Una revolución entre sombras

Felipe Restrepo Pombo comenta el libro de gran formato que la editorial Taschen ha dedicado a Caravaggio.

2010/03/16

Por Felipe Restrepo Pombo

No es fácil encontrar en la historia del arte un personaje tan subversivo como Caravaggio. En primer lugar porque este romano –nacido en 1571– pasó la mayor parte de su corta vida como un mendigo, entre peleas y escándalos sexuales. De hecho, se conocen pocos datos biográficos certeros: se dice que mató a un hombre; que fue expulsado de casi todas de las ciudades en las que vivió; que se acostaba con los jovencitos que posaban para él; y que fue asesinado a los 39 años por sus enemigos de la Iglesia católica. Su cadáver nunca apareció, pero sus últimos trabajos conocidos son de 1610.
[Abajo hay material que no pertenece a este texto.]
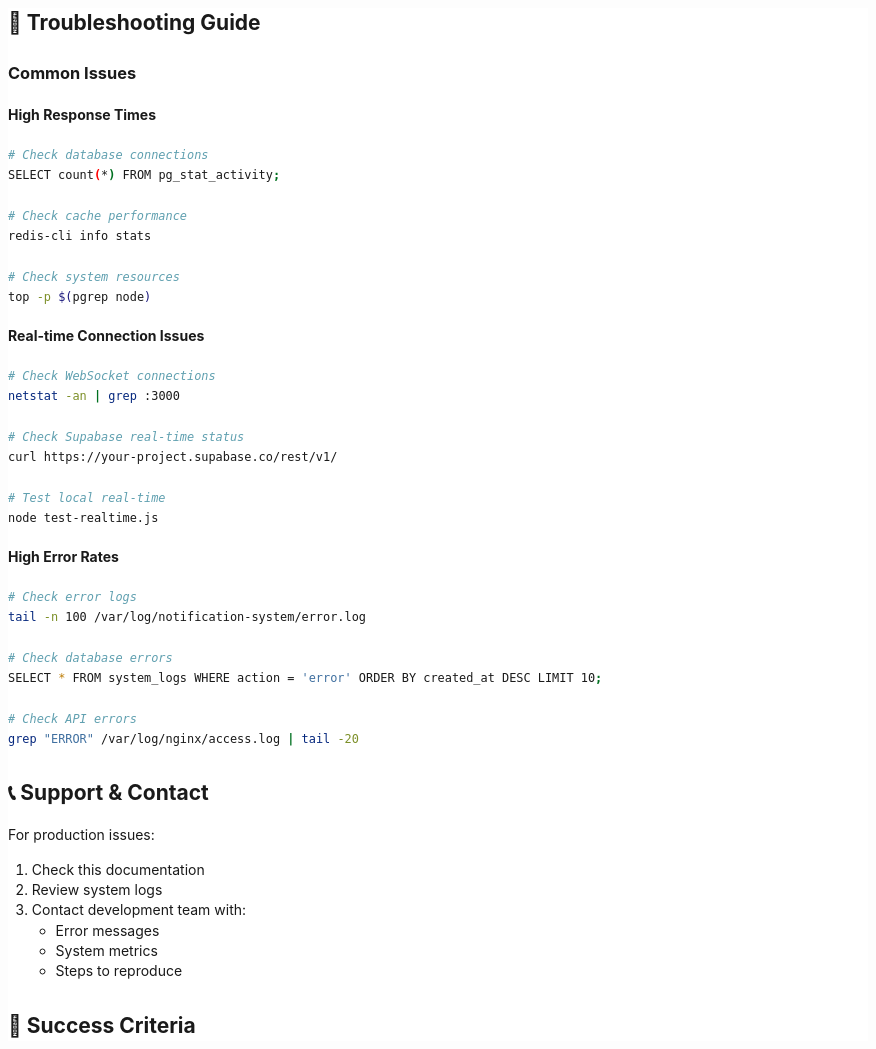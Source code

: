 ## 🚨 **Troubleshooting Guide**

### Common Issues

#### High Response Times
```bash
# Check database connections
SELECT count(*) FROM pg_stat_activity;

# Check cache performance
redis-cli info stats

# Check system resources
top -p $(pgrep node)
```

#### Real-time Connection Issues
```bash
# Check WebSocket connections
netstat -an | grep :3000

# Check Supabase real-time status
curl https://your-project.supabase.co/rest/v1/

# Test local real-time
node test-realtime.js
```

#### High Error Rates
```bash
# Check error logs
tail -n 100 /var/log/notification-system/error.log

# Check database errors
SELECT * FROM system_logs WHERE action = 'error' ORDER BY created_at DESC LIMIT 10;

# Check API errors
grep "ERROR" /var/log/nginx/access.log | tail -20
```

## 📞 **Support & Contact**

For production issues:
1. Check this documentation
2. Review system logs
3. Contact development team with:
   - Error messages
   - System metrics
   - Steps to reproduce

## 🎯 **Success Criteria**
Estas, desde luego, son solo anécdotas. Lo realmente subversivo de Caravaggio fue su obra: una serie de cuadros –dramáticos y conmovedores– que se adelantaron a su tiempo. En su juventud fue contratado por la Iglesia para hacer algunos trabajos –en 1599, por ejemplo, pintó dos frescos en la Capilla Contarelli, en Roma: El martirio de San Mateo y La vocación de San Mateo– y llegó a ser uno de los pintores más prestigiosos de principios del siglo xvii en su país. Pero su obra era mal recibida y, a medida que se hizo más escandalosa, sus detractores empezaron a marginarlo. Después de su misteriosa desaparición, en efecto, se encargaron de que su nombre se perdiera en el olvido.
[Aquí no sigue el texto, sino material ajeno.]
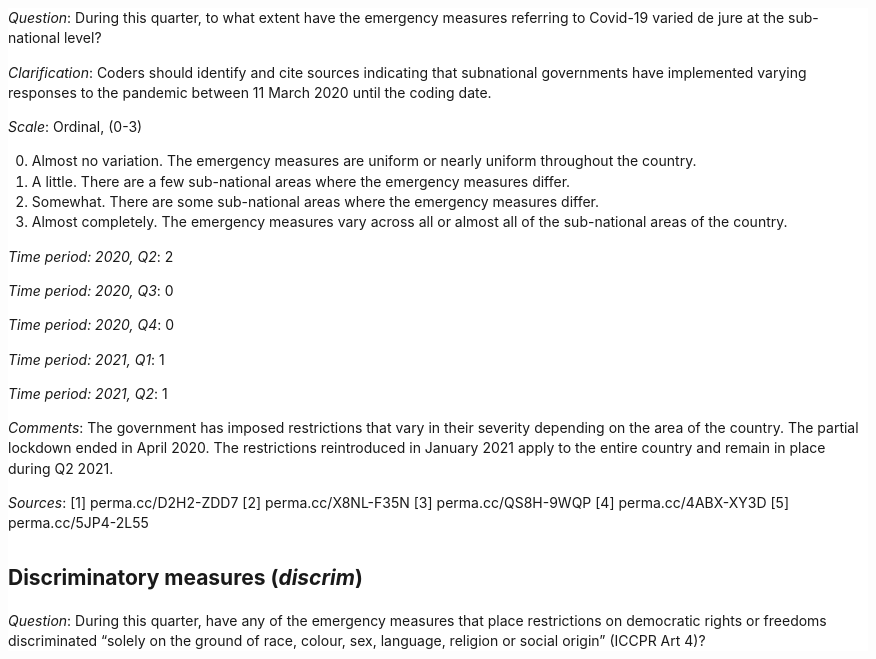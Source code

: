 *Question*: During this quarter, to what extent have the emergency measures referring to Covid-19 varied de jure at the sub-national level?

 

*Clarification*: Coders should identify and cite sources indicating that subnational governments have implemented varying responses to the pandemic between 11 March 2020 until the coding date.

 

*Scale*: Ordinal, (0-3) 

 0. Almost no variation. The emergency measures are uniform or nearly uniform throughout the country. 
 1. A little. There are a few sub-national areas where the emergency measures differ. 
 2. Somewhat. There are some sub-national areas where the emergency measures differ. 
 3. Almost completely. The emergency measures vary across all or almost all of the sub-national areas of the country.

 
*Time period: 2020, Q2*: 2

 
*Time period: 2020, Q3*: 0

 
*Time period: 2020, Q4*: 0

 
*Time period: 2021, Q1*: 1

 
*Time period: 2021, Q2*: 1

 

*Comments*:
 The government has imposed restrictions that vary in their severity depending on the area of the country.
The partial lockdown ended in April 2020.
The restrictions reintroduced in January 2021 apply to the entire country and remain in place during Q2 2021. 

*Sources*:
 [1]
perma.cc/D2H2-ZDD7
[2]
perma.cc/X8NL-F35N
[3]
perma.cc/QS8H-9WQP
[4]
perma.cc/4ABX-XY3D
[5]
perma.cc/5JP4-2L55





## Discriminatory measures (*discrim*) 

*Question*: During this quarter, have any of the emergency measures that place restrictions on democratic rights or freedoms discriminated “solely on the ground of race, colour, sex, language, religion or social origin” (ICCPR Art 4)?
A principios del siglo xx, algunos críticos –en particular Roberto Longhi– rescataron las pocas obras que se conocían y se dieron cuenta de que Caravaggio había cambiado el rumbo de la pintura: que no solo fue uno de los fundadores del barroco, sino que su particular modo de tratar la luz –el famosísimo claroscuro, que él no inventó pero sí llevó a su máxima expresión– y de tratar temas profanos, fundaron la pintura moderna. Cuando Caravaggio empezó a pintar, por encargo de la Iglesia, el arte era, en su mayoría, propaganda: un instrumento para propagar la fe. Caravaggio fue uno de los primeros en revelarse contra esta impostura: ya en algunas obras de su juventud –como Muchacho cogiendo fruta o Los jugadores de cartas– rompió con los lineamientos del arte religioso. Empezó a tratar temas seculares y a utilizar modelos de la calle para representar santos y escenas religiosas. Caravaggio quiso hacer una pintura profunda, que se sumergiera en la psicología de sus personajes y no en una falsa perfección: por eso puso lo religioso al mismo nivel de lo humano. Esa sensibilidad, tan excéntrica, le trajo problemas. Como ocurrió con su famosa obra La muerte de la Virgen, por la que fue acusado de utilizar como modelo a una prostituta muerta.

Taschen acaba de publicar un libro monumental –en formato y en ambición– que no deja dudas sobre la genialidad de Caravaggio. Para conmemorar los cuatrocientos años de su desaparición, la editorial alemana preparó este catálogo que reúne, por primera vez, todas las obras del pintor italiano. La titánica tarea estuvo a cargo del investigador Sebastian Schütze, quien, como un detective, rastreó la historia detrás de cada uno de los cuadros y llegó a encontrar obras desconocidas. El resultado, por supuesto, es uno de esos libros –tan comunes en la casa Taschen– que dejan sin aliento: un minucioso recorrido por el universo de este artista revolucionario.

Caravaggio encontró la belleza del mundo entre las luces y las sombras de la realidad: en el cuerpo de un adolescente o en las manos arrugadas de un mendigo. La sensualidad de su obra parece intacta hoy, cuatro siglos después. Y este libro de Taschen es un testimonio, invaluable, de su mirada profana y salvaje.